Der erfolgreichste Renault-Pilot aber heißt Fernando Alonso, 2005 und 2006 wurde er Weltmeister und beendete die Ära Michael Schumacher/Ferrari. Danach ging es bergab. In Erinnerung blieb der Crashgate-Skandal in Singapur um Flavio Briatore und Nelson Piquet jun., 2010 wurde der Rennstall von der Investmentgruppe Genii Capital aus Luxemburg übernommen und Lotus getauft. Renault lieferte noch die Motoren für die Red-Bull-Dominanz von Sebastian Vettel und kaufte Ende 2015 das Lotus-Team (zwei Siege in 115 Rennen) zurück, 2016 fuhr das Werksteam hinterher (Neunter in der Konstrukteurs-WM).

Selbst für ein einstiges Weltmeister-Team ist es ein beschwerlicher Weg zurück an die Spitze. „Ich sehe dieses Jahr als Aufbaujahr“, erklärt Hülkenberg. Seine bisherige Saisonbilanz: Die Ränge elf, zwölf und neun, zuletzt in Sotschi ein achter Platz, seinen britischen Teamrivalen, Jolyon Palmer, 26, hat er im Griff. „Die Ressourcen sind da, das Budget ist da, alle Zutaten sind vorhanden. Jetzt liegt es an uns Menschen im Team, das alles umzusetzen“, sagt Hülkenberg.

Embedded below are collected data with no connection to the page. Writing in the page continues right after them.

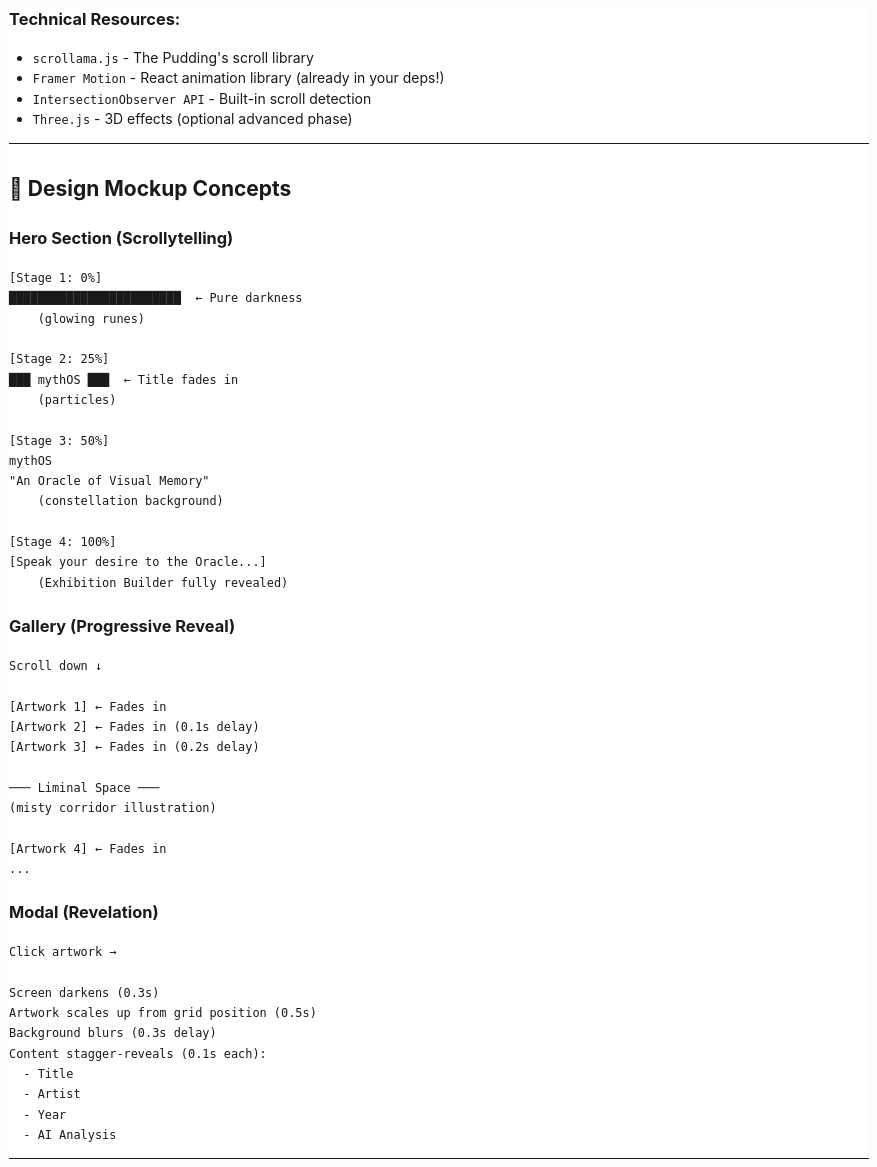 ### Technical Resources:
- `scrollama.js` - The Pudding's scroll library
- `Framer Motion` - React animation library (already in your deps!)
- `IntersectionObserver API` - Built-in scroll detection
- `Three.js` - 3D effects (optional advanced phase)

---

## 🎨 Design Mockup Concepts

### Hero Section (Scrollytelling)
```
[Stage 1: 0%]
████████████████████████  ← Pure darkness
    (glowing runes)

[Stage 2: 25%]
███ mythOS ███  ← Title fades in
    (particles)

[Stage 3: 50%]
mythOS
"An Oracle of Visual Memory"
    (constellation background)

[Stage 4: 100%]
[Speak your desire to the Oracle...]
    (Exhibition Builder fully revealed)
```

### Gallery (Progressive Reveal)
```
Scroll down ↓

[Artwork 1] ← Fades in
[Artwork 2] ← Fades in (0.1s delay)
[Artwork 3] ← Fades in (0.2s delay)

─── Liminal Space ───
(misty corridor illustration)

[Artwork 4] ← Fades in
...
```

### Modal (Revelation)
```
Click artwork →

Screen darkens (0.3s)
Artwork scales up from grid position (0.5s)
Background blurs (0.3s delay)
Content stagger-reveals (0.1s each):
  - Title
  - Artist
  - Year
  - AI Analysis
```

---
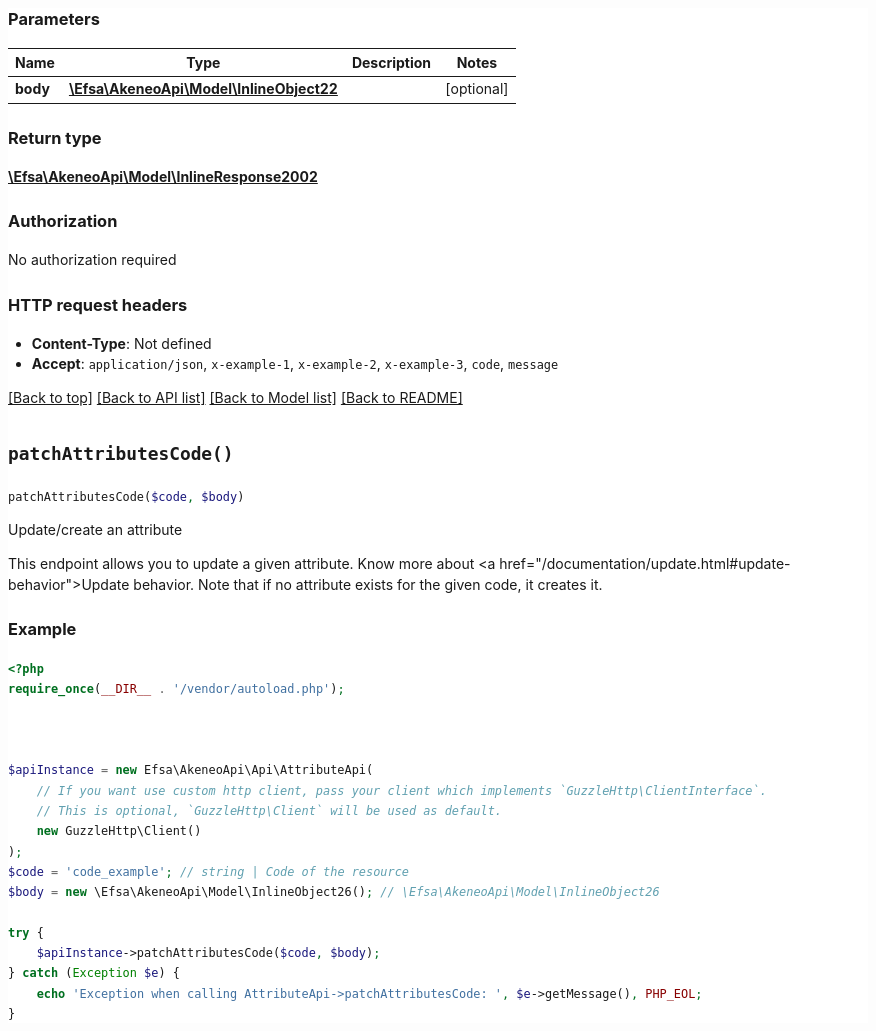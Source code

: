 ### Parameters

Name | Type | Description  | Notes
------------- | ------------- | ------------- | -------------
 **body** | [**\Efsa\AkeneoApi\Model\InlineObject22**](../Model/InlineObject22.md)|  | [optional]

### Return type

[**\Efsa\AkeneoApi\Model\InlineResponse2002**](../Model/InlineResponse2002.md)

### Authorization

No authorization required

### HTTP request headers

- **Content-Type**: Not defined
- **Accept**: `application/json`, `x-example-1`, `x-example-2`, `x-example-3`, `code`, `message`

[[Back to top]](#) [[Back to API list]](../../README.md#endpoints)
[[Back to Model list]](../../README.md#models)
[[Back to README]](../../README.md)

## `patchAttributesCode()`

```php
patchAttributesCode($code, $body)
```

Update/create an attribute

This endpoint allows you to update a given attribute. Know more about <a href=\"/documentation/update.html#update-behavior\">Update behavior</a>. Note that if no attribute exists for the given code, it creates it.

### Example

```php
<?php
require_once(__DIR__ . '/vendor/autoload.php');



$apiInstance = new Efsa\AkeneoApi\Api\AttributeApi(
    // If you want use custom http client, pass your client which implements `GuzzleHttp\ClientInterface`.
    // This is optional, `GuzzleHttp\Client` will be used as default.
    new GuzzleHttp\Client()
);
$code = 'code_example'; // string | Code of the resource
$body = new \Efsa\AkeneoApi\Model\InlineObject26(); // \Efsa\AkeneoApi\Model\InlineObject26

try {
    $apiInstance->patchAttributesCode($code, $body);
} catch (Exception $e) {
    echo 'Exception when calling AttributeApi->patchAttributesCode: ', $e->getMessage(), PHP_EOL;
}
```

Im Hintergrund werkt indes „Berater“ Prost. „Wie wir den Posten am Ende nennen, war lange offen“, erzählt die F1-Legende. „Ich bin kein Teil des Teams. Ich wollte eine Rolle mit etwas Distanz zum Tagesgeschäft. So habe ich den besten Überblick.“

alain prost

1955 wird Alain Prost in Saint-Chamondals Sohn eines Franzosen und einer Armenierin geboren.

1980 bestreitet er seinen ersten Formel-1-Grand Prix in Argentinien (McLaren).

1981-1983 fährt Prost für Renault, 1981 gewinnt er beim Heim-GP in Frankreich sein erstes F1-Rennen.

50 weitere Siege folgten, viermal wurde er Weltmeister (1985, 1986 und 1989 im McLaren, 1993 im Williams). Bei McLaren entwickelte er seine Rivalität mit Ayrton Senna.

1997 übernahm er Ligier, nannte den Rennstall in Prost Grand Prix um und arbeitete als Teamchef. 2001 musste das Team Insolvenz anmelden.

Nicolas Prost, sein ältester Sohn (*1981), ist ebenfalls Rennfahrer (Langstrecken-WM, Formel E). Prost hat einen weiteren Sohn (Sacha, *1990, Modemacher) und eine Tochter (Victoria, *1996).

2017 wird er als Berater des Renault-F1-Teams vorgestellt.